Headed Home

I used to be scared to death of death. The worst-case scenario would play out in my eight-year-old brain: I’d show up at Judgment Day and get a scowl and the boot. I’d then be led off to spend eternity writhing in agony with worms and flames and demons, trying to figure out how I could have been better or done it right.

Mercy met me in the valley of the shadow of death. He opened my eyes to a fuller, deeper, truer, more robust brand of love than I’d ever dared to consider. This grace—could it be? And could it be for me? That shift in my awareness of reality changed everything. My greatest fear has become my truest hope. We’re all just passing through this life. Thanks be to God, there’s more waiting for us!

Heaven has been on my mind a lot recently. The more I think about it, the more I long for it. C.S. Lewis puts it this way in The Last Battle of the Narnia series:

And as [Aslan] spoke, He no longer looked to them like a lion; but the things that began to happen after that were so great and beautiful that I cannot write them. And for us this is the end of all the stories, and we can most truly say that they all lived happily ever after. But for them it was only the beginning of the real story. All their life in this world and all their adventures in Narnia had only been the cover and the title page: now at last they were beginning Chapter One of the Great Story which no one on earth has read; which goes on for ever; in which every chapter is better than the one before.
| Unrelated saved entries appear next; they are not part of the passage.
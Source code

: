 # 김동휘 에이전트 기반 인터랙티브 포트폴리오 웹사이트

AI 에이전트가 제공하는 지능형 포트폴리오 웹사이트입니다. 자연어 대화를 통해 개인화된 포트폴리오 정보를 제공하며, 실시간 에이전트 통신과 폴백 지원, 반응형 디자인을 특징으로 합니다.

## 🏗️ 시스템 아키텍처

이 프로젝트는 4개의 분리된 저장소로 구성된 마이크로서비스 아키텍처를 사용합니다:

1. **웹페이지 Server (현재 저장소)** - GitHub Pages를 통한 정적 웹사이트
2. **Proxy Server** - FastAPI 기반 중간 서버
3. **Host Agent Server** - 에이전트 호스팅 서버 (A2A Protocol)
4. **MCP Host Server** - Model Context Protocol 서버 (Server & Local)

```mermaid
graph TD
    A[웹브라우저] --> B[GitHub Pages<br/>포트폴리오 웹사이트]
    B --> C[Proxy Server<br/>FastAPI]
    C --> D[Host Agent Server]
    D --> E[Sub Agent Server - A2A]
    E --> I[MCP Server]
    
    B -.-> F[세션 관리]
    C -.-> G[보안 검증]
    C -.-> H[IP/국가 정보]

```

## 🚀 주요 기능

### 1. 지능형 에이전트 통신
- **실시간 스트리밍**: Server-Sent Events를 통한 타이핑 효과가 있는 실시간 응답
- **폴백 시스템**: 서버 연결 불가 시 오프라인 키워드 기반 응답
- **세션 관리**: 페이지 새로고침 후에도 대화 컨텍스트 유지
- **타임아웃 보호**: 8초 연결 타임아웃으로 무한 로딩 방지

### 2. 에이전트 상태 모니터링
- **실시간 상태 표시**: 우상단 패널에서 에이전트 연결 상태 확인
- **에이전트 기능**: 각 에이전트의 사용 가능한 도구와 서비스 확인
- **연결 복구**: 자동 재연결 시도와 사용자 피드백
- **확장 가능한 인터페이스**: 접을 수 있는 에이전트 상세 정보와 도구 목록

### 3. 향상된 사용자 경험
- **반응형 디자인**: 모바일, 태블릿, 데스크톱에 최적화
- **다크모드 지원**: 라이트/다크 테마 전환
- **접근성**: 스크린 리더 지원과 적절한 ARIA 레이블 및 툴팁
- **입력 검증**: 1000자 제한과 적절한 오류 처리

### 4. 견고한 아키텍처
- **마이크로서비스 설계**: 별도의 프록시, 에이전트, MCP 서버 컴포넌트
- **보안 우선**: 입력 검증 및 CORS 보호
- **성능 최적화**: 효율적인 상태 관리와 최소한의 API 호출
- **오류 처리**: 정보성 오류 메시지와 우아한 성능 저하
What a beautiful concept that can only begin to scratch the surface. Here are some specifics of what the body of Christ is trekking toward with every single step toward home.

We will be fully free; completely healed; treated according to God’s perfect design; in the company of the saints; caught up in glorious adventures; 100% victorious; creatively walking in happy purpose; surrounded by God’s presence; constantly celebrating; at rest; more ourselves than ever before; brimming with contentment; living worship; secure in the Lord’s love; in perfect relationship with ourselves, others, God, and nature; and welcomed home.
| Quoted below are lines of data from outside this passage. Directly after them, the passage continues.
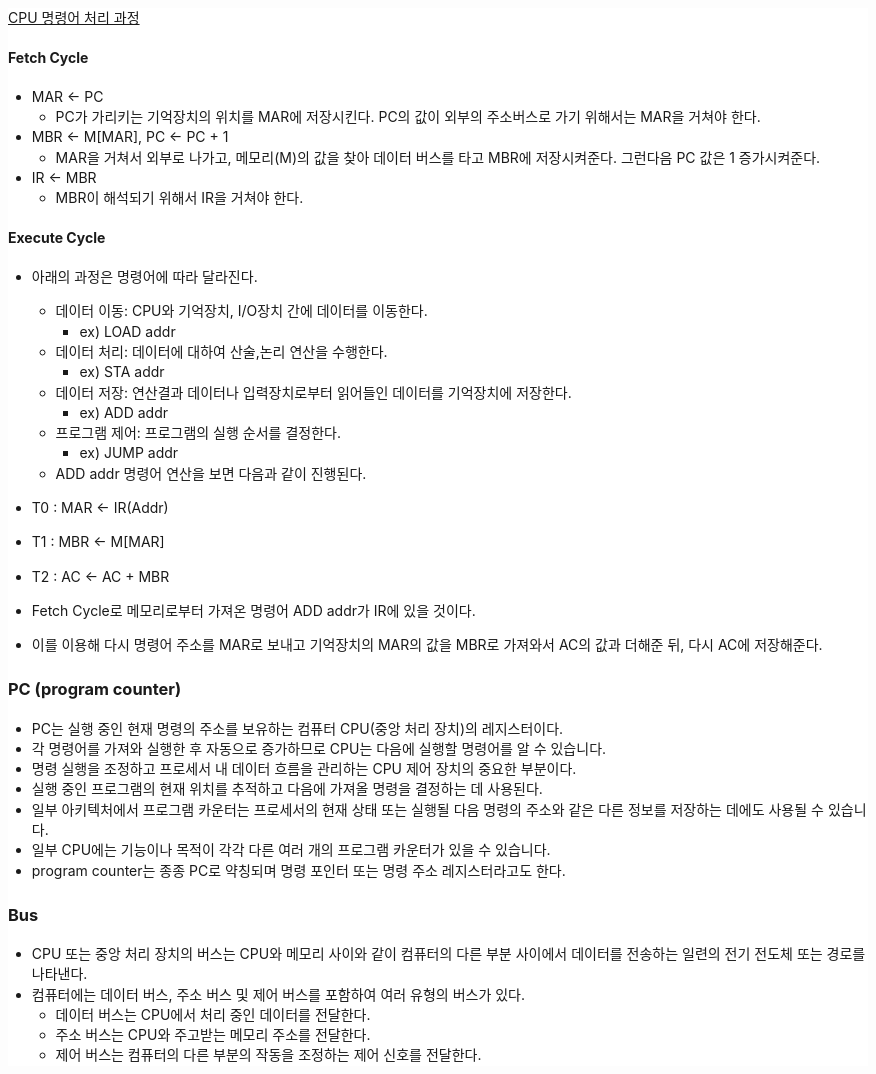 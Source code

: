 
[CPU 명령어 처리 과정](https://velog.io/@ckstn0777/%EC%BB%B4%ED%93%A8%ED%84%B0%EA%B5%AC%EC%A1%B0-9htxi9jo)

#### Fetch Cycle
- MAR ← PC
  - PC가 가리키는 기억장치의 위치를 MAR에 저장시킨다. PC의 값이 외부의 주소버스로 가기 위해서는 MAR을 거쳐야 한다.
- MBR ← M[MAR], PC ← PC + 1
  - MAR을 거쳐서 외부로 나가고, 메모리(M)의 값을 찾아 데이터 버스를 타고 MBR에 저장시켜준다. 그런다음 PC 값은 1 증가시켜준다.
- IR ← MBR
  - MBR이 해석되기 위해서 IR을 거쳐야 한다.

#### Execute Cycle

- 아래의 과정은 명령어에 따라 달라진다.

  - 데이터 이동: CPU와 기억장치, I/O장치 간에 데이터를 이동한다.
    - ex) LOAD addr
  - 데이터 처리: 데이터에 대하여 산술,논리 연산을 수행한다.
    - ex) STA addr
  - 데이터 저장: 연산결과 데이터나 입력장치로부터 읽어들인 데이터를 기억장치에 저장한다.
    - ex) ADD addr
  - 프로그램 제어: 프로그램의 실행 순서를 결정한다.
    - ex) JUMP addr
  - ADD addr 명령어 연산을 보면 다음과 같이 진행된다.

- T0 : MAR <- IR(Addr)
- T1 : MBR <- M[MAR]
- T2 : AC <- AC + MBR

- Fetch Cycle로 메모리로부터 가져온 명령어 ADD addr가 IR에 있을 것이다.
- 이를 이용해 다시 명령어 주소를 MAR로 보내고 기억장치의 MAR의 값을 MBR로 가져와서 AC의 값과 더해준 뒤, 다시 AC에 저장해준다.

### PC (program counter)
- PC는 실행 중인 현재 명령의 주소를 보유하는 컴퓨터 CPU(중앙 처리 장치)의 레지스터이다.
- 각 명령어를 가져와 실행한 후 자동으로 증가하므로 CPU는 다음에 실행할 명령어를 알 수 있습니다.
- 명령 실행을 조정하고 프로세서 내 데이터 흐름을 관리하는 CPU 제어 장치의 중요한 부분이다.
- 실행 중인 프로그램의 현재 위치를 추적하고 다음에 가져올 명령을 결정하는 데 사용된다.
- 일부 아키텍처에서 프로그램 카운터는 프로세서의 현재 상태 또는 실행될 다음 명령의 주소와 같은 다른 정보를 저장하는 데에도 사용될 수 있습니다.
- 일부 CPU에는 기능이나 목적이 각각 다른 여러 개의 프로그램 카운터가 있을 수 있습니다.
- program counter는 종종 PC로 약칭되며 명령 포인터 또는 명령 주소 레지스터라고도 한다.

### Bus
- CPU 또는 중앙 처리 장치의 버스는 CPU와 메모리 사이와 같이 컴퓨터의 다른 부분 사이에서 데이터를 전송하는 일련의 전기 전도체 또는 경로를 나타낸다.
- 컴퓨터에는 데이터 버스, 주소 버스 및 제어 버스를 포함하여 여러 유형의 버스가 있다.
  - 데이터 버스는 CPU에서 처리 중인 데이터를 전달한다.
  - 주소 버스는 CPU와 주고받는 메모리 주소를 전달한다.
  - 제어 버스는 컴퓨터의 다른 부분의 작동을 조정하는 제어 신호를 전달한다.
The gifts, however, are nothing in comparison to the Giver. Heaven wouldn’t be Heaven without Jesus. Singing hymns that focus on our future hope is one of the best ways we can remind ourselves of the truth we’re fixed on.

When we all get to Heaven

What a day of rejoicing that will be

When we all see Jesus

We’ll sing and shout the victory

Just a few more weary days and then

I’ll fly away

To a land where joys will never end

I’ll fly away

When we’ve been there ten thousand years

Bright shining as the sun

We’ve no less days to sing God’s praise

Than when we first begun

What here can compare to there? What now can compare to then? The very best experiences this world can offer are only a taste of what’s waiting on the other side of glory. Friends, this should impact everything—what we want, how we suffer, where we invest our energy. Martin Luther said, “There are two days in my calendar: this day and That Day.” Living with the end in mind is a stunning picture to a watching world that can only grasp at straws here and now. This hope we have should seep deep deep down to our toes and then spread to others like laughter. Take heart: day is breaking. Morning is coming.

If you were to reorder your life—thoughts, words, habits, relationships—with the end in mind, what might need to change?